##### Supplied records #####

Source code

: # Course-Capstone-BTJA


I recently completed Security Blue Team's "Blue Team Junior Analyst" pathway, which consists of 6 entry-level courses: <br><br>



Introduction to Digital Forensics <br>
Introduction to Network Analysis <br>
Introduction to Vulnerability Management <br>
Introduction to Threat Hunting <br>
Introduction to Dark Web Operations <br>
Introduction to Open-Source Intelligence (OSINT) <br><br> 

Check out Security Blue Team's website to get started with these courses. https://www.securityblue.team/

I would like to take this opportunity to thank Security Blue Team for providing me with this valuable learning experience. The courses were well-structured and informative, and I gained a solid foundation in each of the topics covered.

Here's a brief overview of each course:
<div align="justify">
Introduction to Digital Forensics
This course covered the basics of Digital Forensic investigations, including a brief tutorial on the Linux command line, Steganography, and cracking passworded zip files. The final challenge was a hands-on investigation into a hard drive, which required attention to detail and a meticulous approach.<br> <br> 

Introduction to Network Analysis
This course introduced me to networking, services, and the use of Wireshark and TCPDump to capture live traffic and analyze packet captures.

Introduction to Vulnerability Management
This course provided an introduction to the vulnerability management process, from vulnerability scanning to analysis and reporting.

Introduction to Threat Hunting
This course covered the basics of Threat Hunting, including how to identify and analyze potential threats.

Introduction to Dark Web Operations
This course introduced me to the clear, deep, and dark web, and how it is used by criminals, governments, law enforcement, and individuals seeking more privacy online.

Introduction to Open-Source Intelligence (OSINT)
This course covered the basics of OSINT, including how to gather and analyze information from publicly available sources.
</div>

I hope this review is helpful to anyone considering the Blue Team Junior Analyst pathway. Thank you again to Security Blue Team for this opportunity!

#####

_Activity:_
Supply only the count of lines above holding "Threat".

_Exercise answer:_
3